ILS, which include so-called 'catastrophe bonds', allow insurers an alternative to traditional reinsurance as a form of risk mitigation. They allow insurers to transfer large and complex risks, such as catastrophic risks arising from natural disasters, to the capital markets, rather than to a reinsurer. The UK government first announced its intention to develop a competitive corporate, tax and regulatory framework for ILS vehicles as part of the 2015 Budget, and began consulting on its draft proposals in November 2016.
Once in force, the regulations will create a new regulated activity of insurance risk transformation, with a bespoke authorisation and supervisory regime. They also introduce a new type of 'protected cell company' (PCC) corporate structure, which will make it administratively efficient to manage multiple deals through a single insurance special purpose vehicle (ISPV), and set out the rules for the issuance of securities by those PCCs.
The separate tax regulations set out the associated "competitive and straightforward" tax regime for ILS. Under the regulations, tax will be charged at the level of the investor rather than on the (ISPV). UK investors will be taxed as normal, according to their circumstances, while non-UK investors will be taxed according to the rules of their home jurisdiction.
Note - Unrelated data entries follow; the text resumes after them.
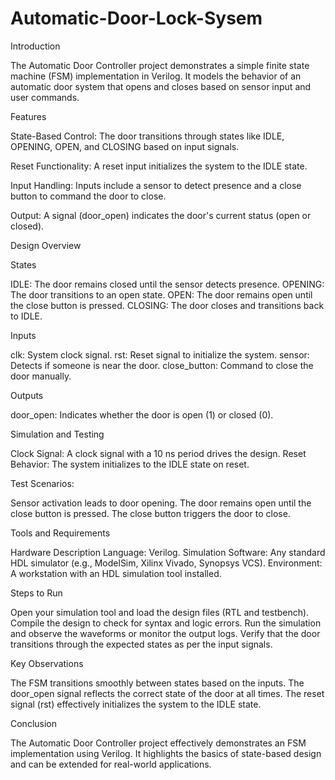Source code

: # Automatic-Door-Lock-Sysem

Introduction

The Automatic Door Controller project demonstrates a simple finite state machine (FSM) implementation in Verilog. It models the behavior of an automatic door system that opens and closes based on sensor input and user commands.

Features

State-Based Control: The door transitions through states like IDLE, OPENING, OPEN, and CLOSING based on input signals.

Reset Functionality: A reset input initializes the system to the IDLE state.

Input Handling: Inputs include a sensor to detect presence and a close button to command the door to close.

Output: A signal (door_open) indicates the door's current status (open or closed).

Design Overview

States

IDLE: The door remains closed until the sensor detects presence.
OPENING: The door transitions to an open state.
OPEN: The door remains open until the close button is pressed.
CLOSING: The door closes and transitions back to IDLE.

Inputs

clk: System clock signal.
rst: Reset signal to initialize the system.
sensor: Detects if someone is near the door.
close_button: Command to close the door manually.

Outputs

door_open: Indicates whether the door is open (1) or closed (0).

Simulation and Testing

Clock Signal: A clock signal with a 10 ns period drives the design.
Reset Behavior: The system initializes to the IDLE state on reset.

Test Scenarios:

Sensor activation leads to door opening.
The door remains open until the close button is pressed.
The close button triggers the door to close.

Tools and Requirements

Hardware Description Language: Verilog.
Simulation Software: Any standard HDL simulator (e.g., ModelSim, Xilinx Vivado, Synopsys VCS).
Environment: A workstation with an HDL simulation tool installed.

Steps to Run

Open your simulation tool and load the design files (RTL and testbench).
Compile the design to check for syntax and logic errors.
Run the simulation and observe the waveforms or monitor the output logs.
Verify that the door transitions through the expected states as per the input signals.

Key Observations

The FSM transitions smoothly between states based on the inputs.
The door_open signal reflects the correct state of the door at all times.
The reset signal (rst) effectively initializes the system to the IDLE state.

Conclusion

The Automatic Door Controller project effectively demonstrates an FSM implementation using Verilog. It highlights the basics of state-based design and can be extended for real-world applications.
The Prudential Regulation Authority (PRA) will lead the insurance risk transfer authorisation process, although Financial Conduct Authority (FCA) approval will also be required before finalisation. The PRA, which published its own final rules on ILS last month, expects to take a maximum of six months to authorise applications, but intends to allow prospective applicants to "discuss their proposals" before applying to address concerns over the potential for delays to the authorisation process.
Addressing a parliamentary committee set up to scrutinise delegated legislation, Treasury secretary Stephen Barclay described ILS as "an important and growing part of the global specialist reinsurance market".
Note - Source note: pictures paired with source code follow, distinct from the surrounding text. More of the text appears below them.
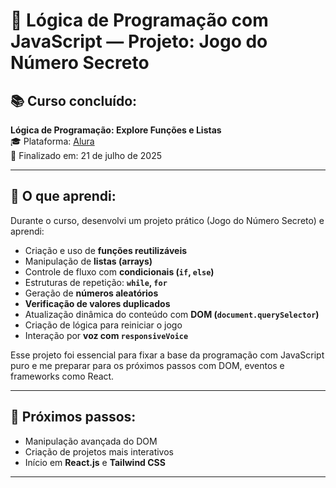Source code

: # 🧠 Lógica de Programação com JavaScript — Projeto: Jogo do Número Secreto

## 📚 Curso concluído:
**Lógica de Programação: Explore Funções e Listas**  
🎓 Plataforma: [Alura](https://www.alura.com.br)  
📅 Finalizado em: 21 de julho de 2025

---

## 🚀 O que aprendi:

Durante o curso, desenvolvi um projeto prático (Jogo do Número Secreto) e aprendi:

- Criação e uso de **funções reutilizáveis**
- Manipulação de **listas (arrays)**
- Controle de fluxo com **condicionais (`if`, `else`)**
- Estruturas de repetição: **`while`, `for`**
- Geração de **números aleatórios**
- **Verificação de valores duplicados**
- Atualização dinâmica do conteúdo com **DOM (`document.querySelector`)**
- Criação de lógica para reiniciar o jogo
- Interação por **voz com `responsiveVoice`**

Esse projeto foi essencial para fixar a base da programação com JavaScript puro e me preparar para os próximos passos com DOM, eventos e frameworks como React.

---

## 🔗 Próximos passos:

- Manipulação avançada do DOM  
- Criação de projetos mais interativos  
- Início em **React.js** e **Tailwind CSS**

---

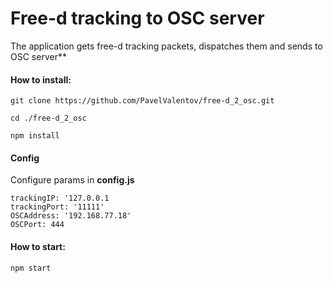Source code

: # Free-d tracking to OSC server

The application gets free-d tracking packets, dispatches them and sends to OSC server**


#### How to install:

    git clone https://github.com/PavelValentov/free-d_2_osc.git
    
    cd ./free-d_2_osc
    
    npm install

#### **Config**

Configure params in **config.js**

    trackingIP: '127.0.0.1
    trackingPort: '11111'
    OSCAddress: '192.168.77.18'
    OSCPort: 444
    
#### **How to start:**

`npm start`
"As of 2017, more than $90 billion worth of ILS have been issued," he said. "However, despite the importance of London as a global insurance hub, the rapid growth of the ILS market has taken place elsewhere."
"Members have heard that ILS are a growing market. Indeed, 2017 has seen record issuance of ILS with more than $11bn worth in this year alone. It is, therefore, the right time for the UK to improve its offer in this market," he said.